El rostro desafiado Reflexiones sobre la “contramirada” de Andy Warhol

Por Christian León

"Autoretrato", Andy Warhol, 1986
«Autoretrato», Andy Warhol, 1986

Si queréis saberlo todo sobre Andy Warhol,

mirad la superficie de mis pinturas y mis películas

y allí me encontraréis. No hay nada detrás.

Andy Warhol.


La mirada del afuera

Esta polémica frase, sin duda desenfadada e irónica, puede interpretarse como una de tantas declaraciones modernas y sofisticadas que suelen hacer genios pagados de sí mismos en la irreversibilidad de la fama. Sin embargo como lo plantea Marco Livingstone (1989) una interpretación sugestiva de la frase es su propio sentido literal. Warhol, el artista que firma las celebres Latas de Sopa Cambpbell (1968) o Marliryn (1964), es efecto de su propio discurso, es una estrategia visual, descentrada y sin fondo. Es un flujo de partículas sensibles en fuga que se expanden en un topos sin estratos en donde se disponen distintas intensidades visuales privadas de perspectiva. Warhol es un plano de inmanencia que conecta símbolos monetarios, vallas publicitarias, iconos cinematográficos, noticias massmediáticas, repite los estereotipos más estridentes, una y otra vez, afirmando su artificiosidad. Warhol y su obra, un continum superficial despojado de toda trascendencia, subjetividad y sentido. “No hay nada detrás”, ningún ser que desenmascarar, ninguna significación que descubrir. Por fuera de la superficie, de su inmanencia, no existe ninguna protuberancia que ascienda a las alturas la realidad original.

Warhol es la fascinación de la superficie. Es el aplanamiento de toda la construcción significante —desarrollada a partir de la articulación de estratos y sistemas— que se presenta a la vista con una atracción irresistible. La mirada se embriaga y desconcierta ante tal superficie que parece absorber el sujeto, el objeto y la distancia entre ambos. Esa distancia constitutiva del observador y lo observado desaparece en una acción que hace coincidir la representación y lo representado. Hablando del fenómeno del la escritura Maurice Blanchot ha descrito esta acción de la siguiente manera:

“La mirada es arrastrada, absorbida en un movimiento inmóvil y en un fondo sin profundidad […] La distancia no está ahí excluida sino que es exorbitante, es la profundidad ilimitada que esta detrás de la imagen, profundidad no vidente, no manejable, absolutamente presente pero no dada, donde se abisman los objetos cuando se alejan de su sentido, cuando se hunde en su imagen” (1992:26).

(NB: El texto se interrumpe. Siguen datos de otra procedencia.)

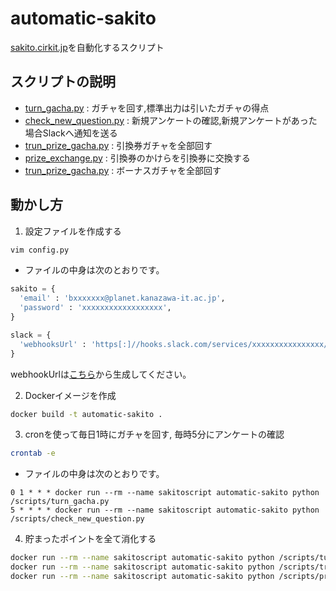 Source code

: # automatic-sakito
[sakito.cirkit.jp](https://sakito.cirkit.jp/)を自動化するスクリプト

## スクリプトの説明
- [turn_gacha.py](https://github.com/HayatoDoi/automatic-sakito/blob/master/turn_gacha.py) : ガチャを回す,標準出力は引いたガチャの得点
- [check_new_question.py](https://github.com/HayatoDoi/automatic-sakito/blob/master/check_new_question.py) : 新規アンケートの確認,新規アンケートがあった場合Slackへ通知を送る
- [trun_prize_gacha.py](https://github.com/HayatoDoi/automatic-sakito/blob/master/trun_prize_gacha.py) : 引換券ガチャを全部回す
- [prize_exchange.py](https://github.com/HayatoDoi/automatic-sakito/blob/master/prize_exchange.py) : 引換券のかけらを引換券に交換する
- [trun_prize_gacha.py](https://github.com/HayatoDoi/automatic-sakito/blob/master/trun_prize_gacha.py) : ボーナスガチャを全部回す

## 動かし方
1. 設定ファイルを作成する
```bash
vim config.py
```
- ファイルの中身は次のとおりです。
```python
sakito = {
  'email' : 'bxxxxxxx@planet.kanazawa-it.ac.jp',
  'password' : 'xxxxxxxxxxxxxxxxxx',
}

slack = {
  'webhooksUrl' : 'https[:]//hooks.slack.com/services/xxxxxxxxxxxxxxxx/xxxxxxxxxxxxxxxx/xxxxxxxxxxxxxx',
}
```
webhookUrlは[こちら](https://slack.com/services/new/incoming-webhook)から生成してください。

2. Dockerイメージを作成
```bash
docker build -t automatic-sakito .
```

3. cronを使って毎日1時にガチャを回す, 毎時5分にアンケートの確認
```bash
crontab -e
```
- ファイルの中身は次のとおりです。
```crontab
0 1 * * * docker run --rm --name sakitoscript automatic-sakito python /scripts/turn_gacha.py
5 * * * * docker run --rm --name sakitoscript automatic-sakito python /scripts/check_new_question.py
```

4. 貯まったポイントを全て消化する
```bash
docker run --rm --name sakitoscript automatic-sakito python /scripts/turn_gacha.py
docker run --rm --name sakitoscript automatic-sakito python /scripts/trun_prize_gacha.py
docker run --rm --name sakitoscript automatic-sakito python /scripts/prize_exchange.py
``` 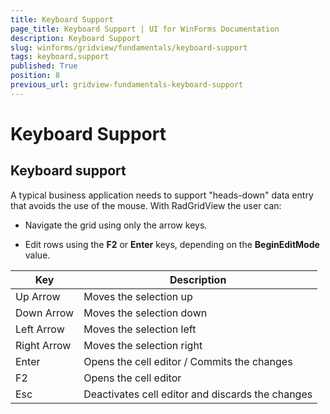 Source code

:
```yaml
---
title: Keyboard Support
page_title: Keyboard Support | UI for WinForms Documentation
description: Keyboard Support
slug: winforms/gridview/fundamentals/keyboard-support
tags: keyboard,support
published: True
position: 8
previous_url: gridview-fundamentals-keyboard-support
---
```


# Keyboard Support



## Keyboard support
      

A typical business application needs to support "heads-down" data entry that avoids the use of the mouse. With RadGridView the user can:

* Navigate the grid using only the arrow keys.

* Edit rows using the __F2__ or __Enter__ keys, depending on the __BeginEditMode__ value.


| Key | Description |
| ------ | ------ |
|Up Arrow|Moves the selection up|
|Down Arrow|Moves the selection down|
|Left Arrow|Moves the selection left|
|Right Arrow|Moves the selection right|
|Enter|Opens the cell editor / Commits the changes|
|F2|Opens the cell editor|
|Esc|Deactivates cell editor and discards the changes|
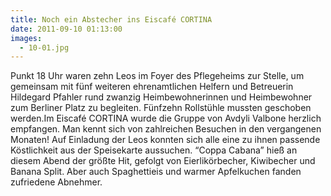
 ```yaml
---
title: Noch ein Abstecher ins Eiscafé CORTINA
date: 2011-09-10 01:13:00
images:
  - 10-01.jpg
---
```


Punkt 18 Uhr waren zehn Leos im Foyer des Pflegeheims zur Stelle, um gemeinsam mit fünf weiteren ehrenamtlichen Helfern und Betreuerin Hildegard Pfahler rund zwanzig Heimbewohnerinnen und Heimbewohner zum Berliner Platz zu begleiten. Fünfzehn Rollstühle mussten geschoben werden.Im Eiscafé CORTINA wurde die Gruppe von Avdyli Valbone herzlich empfangen. Man kennt sich von zahlreichen Besuchen in den vergangenen Monaten! Auf Einladung der Leos konnten sich alle eine zu ihnen passende Köstlichkeit aus der Speisekarte aussuchen. “Coppa Cabana” hieß an diesem Abend der größte Hit, gefolgt von Eierlikörbecher, Kiwibecher und Banana Split. Aber auch Spaghettieis und warmer Apfelkuchen fanden zufriedene Abnehmer.
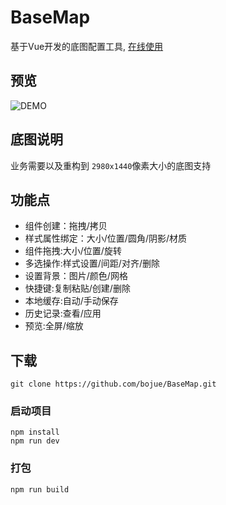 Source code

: # BaseMap

基于Vue开发的底图配置工具, [在线使用](https://bojue.github.io/BaseMap/dist/)

## 预览

![DEMO](https://github.com/bojue/BaseMap/blob/master/src/assets/demo.png)

## 底图说明

业务需要以及重构到 `2980x1440`像素大小的底图支持

## 功能点

- 组件创建：拖拽/拷贝
- 样式属性绑定：大小/位置/圆角/阴影/材质
- 组件拖拽:大小/位置/旋转
- 多选操作:样式设置/间距/对齐/删除
- 设置背景：图片/颜色/网格
- 快捷键:复制粘贴/创建/删除
- 本地缓存:自动/手动保存
- 历史记录:查看/应用
- 预览:全屏/缩放

## 下载
```
git clone https://github.com/bojue/BaseMap.git
```

### 启动项目
```
npm install
npm run dev 
```

### 打包
```
npm run build
```
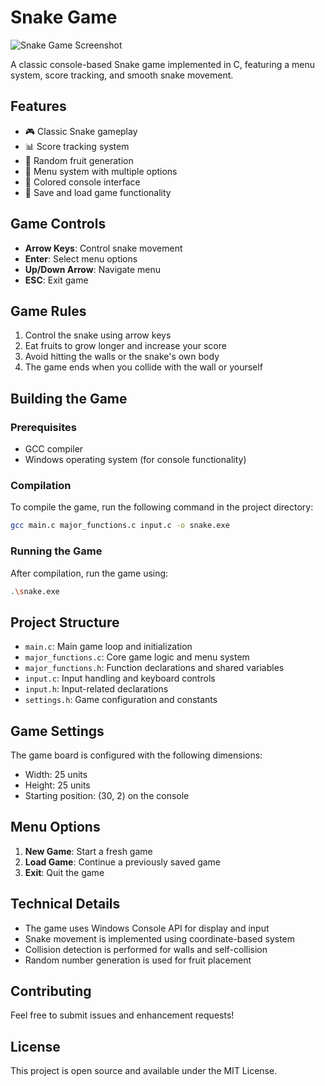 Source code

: # Snake Game

![Snake Game Screenshot](![image](https://github.com/user-attachments/assets/bd073826-64c1-4c1f-86b7-7e4549e60f1a)
)

A classic console-based Snake game implemented in C, featuring a menu system, score tracking, and smooth snake movement.

## Features

- 🎮 Classic Snake gameplay
- 📊 Score tracking system
- 🍎 Random fruit generation
- 🎯 Menu system with multiple options
- 🎨 Colored console interface
- 💾 Save and load game functionality

## Game Controls

- **Arrow Keys**: Control snake movement
- **Enter**: Select menu options
- **Up/Down Arrow**: Navigate menu
- **ESC**: Exit game

## Game Rules

1. Control the snake using arrow keys
2. Eat fruits to grow longer and increase your score
3. Avoid hitting the walls or the snake's own body
4. The game ends when you collide with the wall or yourself

## Building the Game

### Prerequisites

- GCC compiler
- Windows operating system (for console functionality)

### Compilation

To compile the game, run the following command in the project directory:

```bash
gcc main.c major_functions.c input.c -o snake.exe
```

### Running the Game

After compilation, run the game using:

```bash
.\snake.exe
```

## Project Structure

- `main.c`: Main game loop and initialization
- `major_functions.c`: Core game logic and menu system
- `major_functions.h`: Function declarations and shared variables
- `input.c`: Input handling and keyboard controls
- `input.h`: Input-related declarations
- `settings.h`: Game configuration and constants

## Game Settings

The game board is configured with the following dimensions:
- Width: 25 units
- Height: 25 units
- Starting position: (30, 2) on the console

## Menu Options

1. **New Game**: Start a fresh game
2. **Load Game**: Continue a previously saved game
3. **Exit**: Quit the game

## Technical Details

- The game uses Windows Console API for display and input
- Snake movement is implemented using coordinate-based system
- Collision detection is performed for walls and self-collision
- Random number generation is used for fruit placement

## Contributing

Feel free to submit issues and enhancement requests!

## License

This project is open source and available under the MIT License.
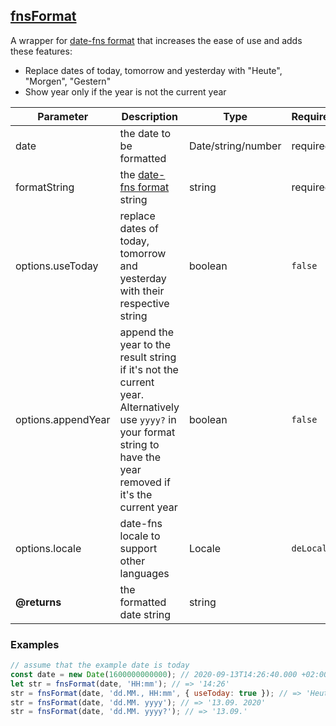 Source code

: ## [fnsFormat](src/functions/timeHelper/fnsFormat.ts)
A wrapper for [date-fns format](https://date-fns.org/v2.17.0/docs/format) that increases the ease of use and adds these features:
* Replace dates of today, tomorrow and yesterday with "Heute", "Morgen", "Gestern"
* Show year only if the year is not the current year

| Parameter | Description | Type | Required/Default |
|------|-------------|------|------------------|
| date | the date to be formatted | Date/string/number | required |
| formatString | the [date-fns format](https://date-fns.org/v2.17.0/docs/format) string | string | required |
| options.useToday | replace dates of today, tomorrow and yesterday with their respective string | boolean | `false` |
| options.appendYear | append the year to the result string if it's not the current year. Alternatively use `yyyy?` in your format string to have the year removed if it's the current year | boolean | `false` |
| options.locale | date-fns locale to support other languages | Locale | `deLocale` |
| **@returns** | the formatted date string | string |

### Examples
```javascript
// assume that the example date is today
const date = new Date(1600000000000); // 2020-09-13T14:26:40.000 +02:00
let str = fnsFormat(date, 'HH:mm'); // => '14:26'
str = fnsFormat(date, 'dd.MM., HH:mm', { useToday: true }); // => 'Heute, 14:26'
str = fnsFormat(date, 'dd.MM. yyyy'); // => '13.09. 2020'
str = fnsFormat(date, 'dd.MM. yyyy?'); // => '13.09.'
```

Cuando miramos el rostro coloreado de la Monroe (turquesa, amarillo, rosa), el principio mimético sobre el que se basa la representación queda suspendido. La artificialidad del color, así como las huellas del proceso serigráfico, impiden la representación naturalista / metafísica. La superficie del lienzo resiste al efecto de perspectiva / profundidad subjetiva, la imagen no remite a la Marilyn carnosa que supuestamente existe por fuera de la representación como principio de verdad y subjetivación trascendental. Al contrario, la diva de Warhol, nos lleva al rostro ingenuo de la muchacha del filme La comezón del séptimo año, al gesto complaciente de Sugar mimando a un supuesto millonario en Con faldas y a loco, también a ese símbolo sexual fotografiado como ningún otro en siglo XX, al icono de la frivolidad hollywoodense, o más aún a toda una constelación de imágenes acuñadas en el comic, la novela y el cine negro, a esa especie de femme fatale invertida. Una imagen conduce a otra, y esta a otra más, en un reenío infinito que posterga permanentemente el encuentro con el originario. La serigrafía de Warhol produce un doble movimiento. Frente al cuadro, el ojo vidente es absorbido por la superficie, se disuelve en una constelación de puntos que han dejado de ser exteriores a la imagen, distancia focal cero. Detrás de él, la ilusión de profundidad construida a partir de la perspectiva geometral se abre una profundidad abismal, tal como lo apunta Blanchot. Las líneas convergentes de la perspectiva naturalista se vuelven paralelas y trazan un recorrido incesante de superficie a superficie, de plano a plano. La imagen se desfonda en una superficie que es abismo. El rostro se transforma en un “innombrable pozo sin fondo” (Derrida, 1989: 402-409).